Conductive booms can interact with elements unless the elements are insulated or the design specifically accounts for through-boom mounting. Nonconductive booms reduce interaction but may sacrifice some mechanical strength. If your design uses a metal boom, consider whether the driven element should be insulated and how that changes the final tuning.

5. Polarization

Horizontal and vertical mounting produce different polarization. For weak-signal VHF work, horizontal polarization is common. For some FM or repeater applications, vertical polarization is often preferred. Polarization mismatch can cost substantial signal strength, so choose orientation carefully for your intended communication mode.

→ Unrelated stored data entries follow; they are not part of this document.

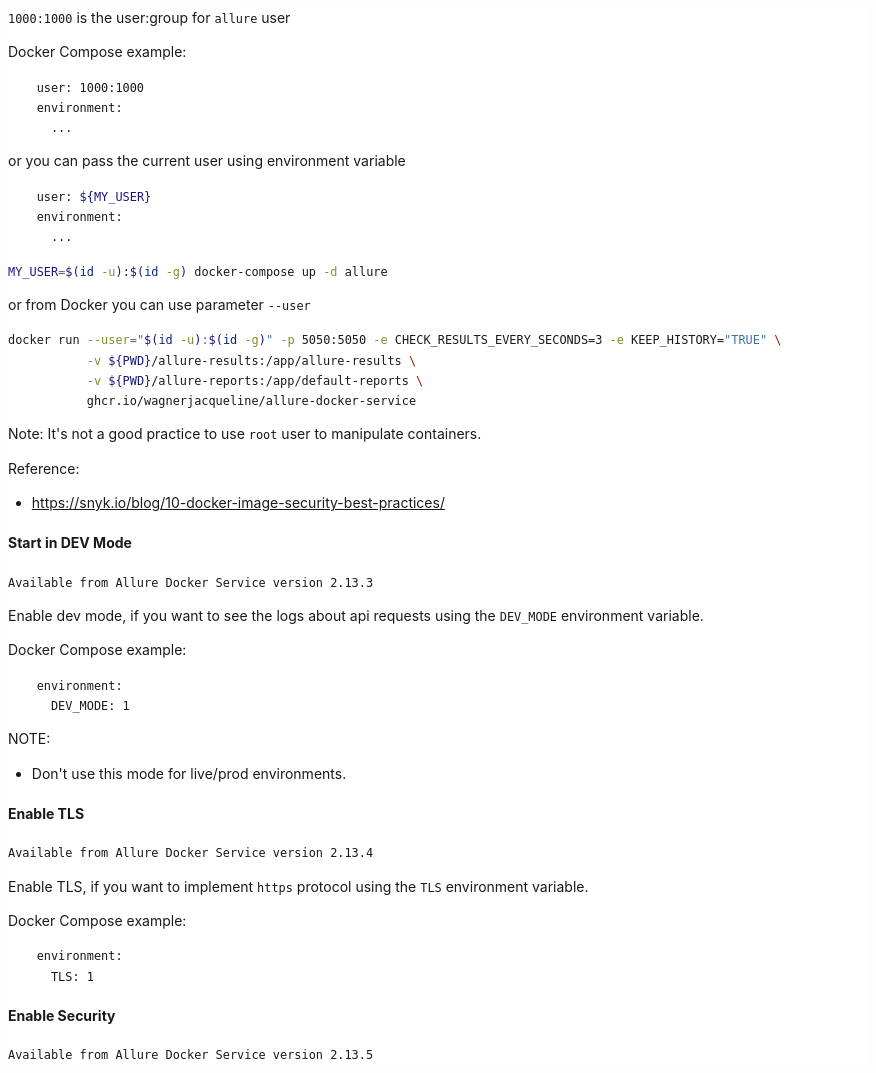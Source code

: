 `1000:1000` is the user:group for `allure` user

Docker Compose example:
```sh
    user: 1000:1000
    environment:
      ...
```
or you can pass the current user using environment variable
```sh
    user: ${MY_USER}
    environment:
      ...
```
```sh
MY_USER=$(id -u):$(id -g) docker-compose up -d allure
```

or from Docker you can use parameter `--user`
```sh
docker run --user="$(id -u):$(id -g)" -p 5050:5050 -e CHECK_RESULTS_EVERY_SECONDS=3 -e KEEP_HISTORY="TRUE" \
           -v ${PWD}/allure-results:/app/allure-results \
           -v ${PWD}/allure-reports:/app/default-reports \
           ghcr.io/wagnerjacqueline/allure-docker-service
```

Note: It's not a good practice to use `root` user to manipulate containers.

Reference: 
- https://snyk.io/blog/10-docker-image-security-best-practices/

#### Start in DEV Mode
`Available from Allure Docker Service version 2.13.3`

Enable dev mode, if you want to see the logs about api requests using the `DEV_MODE` environment variable.

Docker Compose example:
```sh
    environment:
      DEV_MODE: 1
```
NOTE:
- Don't use this mode for live/prod environments.

#### Enable TLS
`Available from Allure Docker Service version 2.13.4`

Enable TLS, if you want to implement `https` protocol using the `TLS` environment variable.

Docker Compose example:
```sh
    environment:
      TLS: 1
```
#### Enable Security
`Available from Allure Docker Service version 2.13.5`
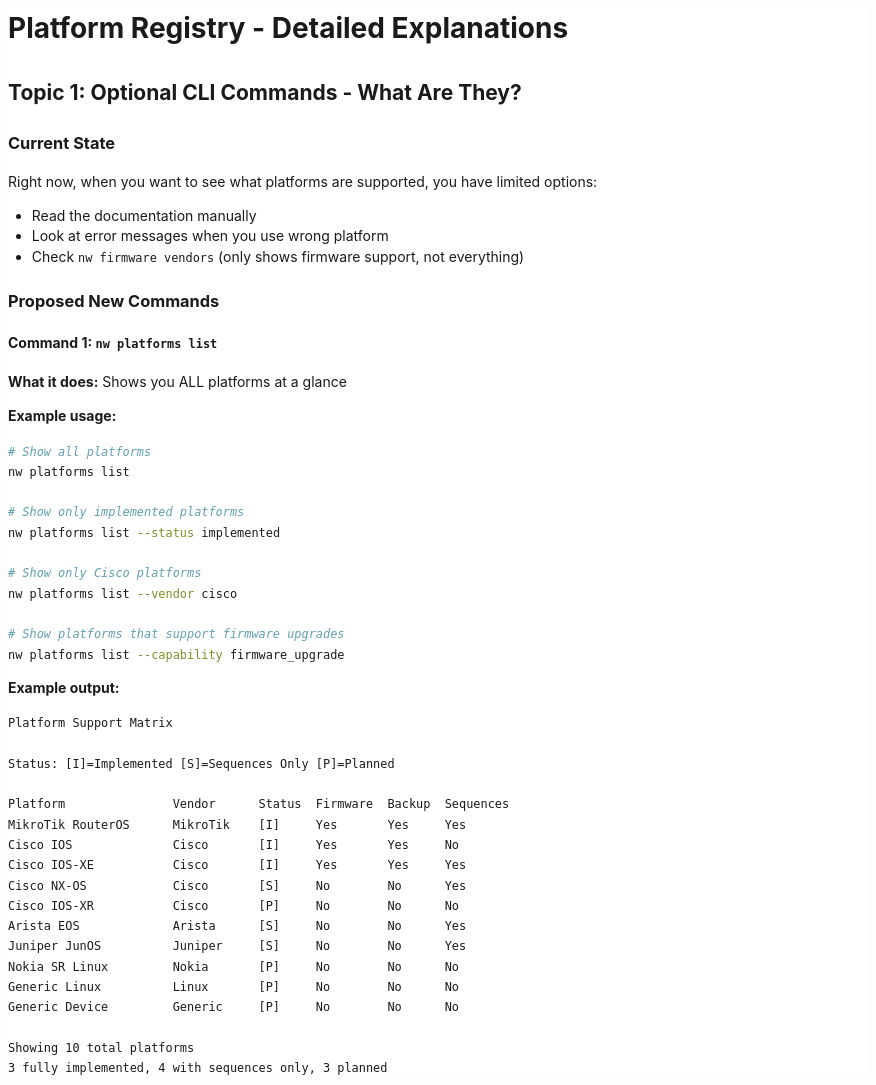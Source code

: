 # Platform Registry - Detailed Explanations

## Topic 1: Optional CLI Commands - What Are They?

### Current State

Right now, when you want to see what platforms are supported, you have limited options:

- Read the documentation manually
- Look at error messages when you use wrong platform
- Check `nw firmware vendors` (only shows firmware support, not everything)

### Proposed New Commands

#### Command 1: `nw platforms list`

**What it does:** Shows you ALL platforms at a glance

**Example usage:**

```bash
# Show all platforms
nw platforms list

# Show only implemented platforms
nw platforms list --status implemented

# Show only Cisco platforms
nw platforms list --vendor cisco

# Show platforms that support firmware upgrades
nw platforms list --capability firmware_upgrade
```

**Example output:**

```
Platform Support Matrix

Status: [I]=Implemented [S]=Sequences Only [P]=Planned

Platform               Vendor      Status  Firmware  Backup  Sequences
MikroTik RouterOS      MikroTik    [I]     Yes       Yes     Yes
Cisco IOS              Cisco       [I]     Yes       Yes     No
Cisco IOS-XE           Cisco       [I]     Yes       Yes     Yes
Cisco NX-OS            Cisco       [S]     No        No      Yes
Cisco IOS-XR           Cisco       [P]     No        No      No
Arista EOS             Arista      [S]     No        No      Yes
Juniper JunOS          Juniper     [S]     No        No      Yes
Nokia SR Linux         Nokia       [P]     No        No      No
Generic Linux          Linux       [P]     No        No      No
Generic Device         Generic     [P]     No        No      No

Showing 10 total platforms
3 fully implemented, 4 with sequences only, 3 planned
```
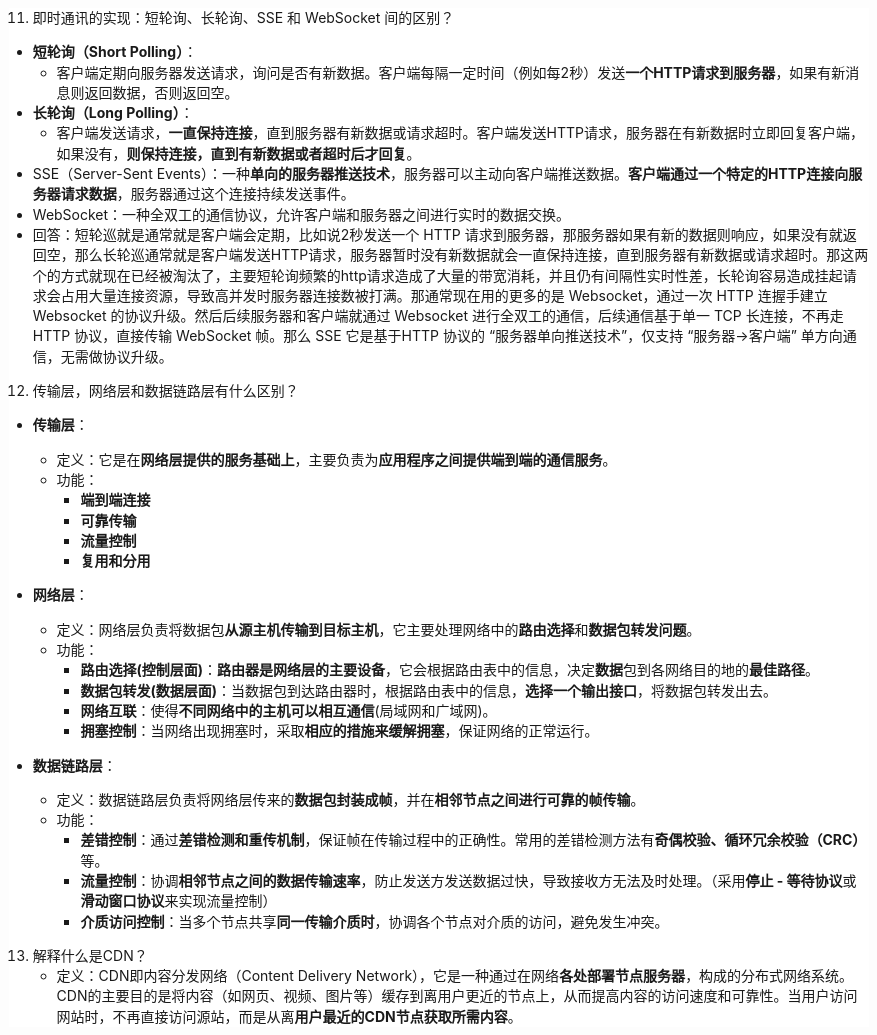 11. 即时通讯的实现：短轮询、长轮询、SSE 和 WebSocket 间的区别？
- **短轮询（Short Polling）**：
    - 客户端定期向服务器发送请求，询问是否有新数据。客户端每隔一定时间（例如每2秒）发送**一个HTTP请求到服务器**，如果有新消息则返回数据，否则返回空。
- **长轮询（Long Polling）**：
    - 客户端发送请求，**一直保持连接**，直到服务器有新数据或请求超时。客户端发送HTTP请求，服务器在有新数据时立即回复客户端，如果没有，**则保持连接，直到有新数据或者超时后才回复**。
- SSE（Server-Sent Events）：一种**单向的服务器推送技术**，服务器可以主动向客户端推送数据。**客户端通过一个特定的HTTP连接向服务器请求数据**，服务器通过这个连接持续发送事件。
- WebSocket：一种全双工的通信协议，允许客户端和服务器之间进行实时的数据交换。
- 回答：短轮巡就是通常就是客户端会定期，比如说2秒发送一个 HTTP 请求到服务器，那服务器如果有新的数据则响应，如果没有就返回空，那么长轮巡通常就是客户端发送HTTP请求，服务器暂时没有新数据就会一直保持连接，直到服务器有新数据或请求超时。那这两个的方式就现在已经被淘汰了，主要短轮询频繁的http请求造成了大量的带宽消耗，并且仍有间隔性实时性差，长轮询容易造成挂起请求会占用大量连接资源，导致高并发时服务器连接数被打满。那通常现在用的更多的是 Websocket，通过一次 HTTP 连握手建立 Websocket 的协议升级。然后后续服务器和客户端就通过 Websocket 进行全双工的通信，后续通信基于单一 TCP 长连接，不再走 HTTP 协议，直接传输 WebSocket 帧。那么 SSE 它是基于HTTP 协议的 “服务器单向推送技术”，仅支持 “服务器→客户端” 单方向通信，无需做协议升级。

12. 传输层，网络层和数据链路层有什么区别？
- **传输层**：
    - 定义：它是在**网络层提供的服务基础上**，主要负责为**应用程序之间提供端到端的通信服务**。
    - 功能：
        - **端到端连接**
        - **可靠传输**
        - **流量控制**
        - **复用和分用**
- **网络层**：
    - 定义：网络层负责将数据包**从源主机传输到目标主机**，它主要处理网络中的**路由选择**和**数据包转发问题**。
    - 功能：
        - **路由选择(控制层面)**：**路由器是网络层的主要设备**，它会根据路由表中的信息，决定**数据**包到各网络目的地的**最佳路径**。
        - **数据包转发(数据层面)**：当数据包到达路由器时，根据路由表中的信息，**选择一个输出接口**，将数据包转发出去。
        - **网络互联**：使得**不同网络中的主机可以相互通信**(局域网和广域网)。
        - **拥塞控制**：当网络出现拥塞时，采取**相应的措施来缓解拥塞**，保证网络的正常运行。

- **数据链路层**：
    - 定义：数据链路层负责将网络层传来的**数据包封装成帧**，并在**相邻节点之间进行可靠的帧传输**。
    - 功能：
        - **差错控制**：通过**差错检测和重传机制**，保证帧在传输过程中的正确性。常用的差错检测方法有**奇偶校验、循环冗余校验（CRC）** 等。
        - **流量控制**：协调**相邻节点之间的数据传输速率**，防止发送方发送数据过快，导致接收方无法及时处理。（采用**停止 - 等待协议**或**滑动窗口协议**来实现流量控制）
        - **介质访问控制**：当多个节点共享**同一传输介质时**，协调各个节点对介质的访问，避免发生冲突。

    
13. 解释什么是CDN？
    - 定义：CDN即内容分发网络（Content Delivery Network），它是一种通过在网络**各处部署节点服务器**，构成的分布式网络系统。CDN的主要目的是将内容（如网页、视频、图片等）缓存到离用户更近的节点上，从而提高内容的访问速度和可靠性。当用户访问网站时，不再直接访问源站，而是从离**用户最近的CDN节点获取所需内容**。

How to Build from Calculator Output

1. Choose the center frequency that matters most for your application.
2. Generate the driven element length, reflector length, and spacing.
3. Mark and cut elements slightly long if you expect trimming.
4. Assemble the boom with precise spacing between elements.
5. Install the feedline and matching method appropriate to your design.
6. Mount the antenna in a reasonably open area for testing.
7. Check resonance, SWR, and pattern if possible.
8. Trim the driven element and refine the reflector only in small steps.

If you are building at UHF, make every cut and every spacing measurement as accurately as possible. Tiny errors become proportionally large at shorter wavelengths. At HF, the dimensions are physically larger, so mechanical support and sag become more important.

When a 2 Element Yagi Is the Best Choice

This antenna shines when you want directional capability but do not need a long high-gain beam. It is ideal for:

• Portable VHF contest or rover stations
• Fox hunting and direction finding experiments
• Entry-level directional antennas for amateur radio
• Compact rooftop systems with limited space
• Educational demonstrations of parasitic array behavior
• Simple field-expedient builds using tubing, wire, or measuring tape elements

Trusted Technical References

For broader context on radio systems, frequency allocations, and technical standards, review these authoritative sources:

• FCC Amateur Radio Service
• NIST Time and Frequency Division
• Rutgers University Electromagnetic Waves and Antennas Resources

Final Thoughts

A good 2 element Yagi antenna calculator removes the repetitive math and gives you a dependable starting point for a compact directional antenna. By selecting a realistic construction factor, a practical reflector percentage, and sensible element spacing, you can produce dimensions that are close enough for most first builds. From there, instrument-based tuning and careful installation do the rest.

If you are new to beam antennas, this is one of the best designs to learn from because every change is easy to understand. Length affects resonance. Spacing affects coupling and pattern. Reflector size changes directivity. The simplicity of the two-element arrangement turns the calculator into a powerful educational tool as well as a practical design assistant. Whether you are building for 10 meters, 6 meters, 2 meters, or 70 centimeters, this compact Yagi remains one of the most efficient ways to gain directionality without overcomplicating the project.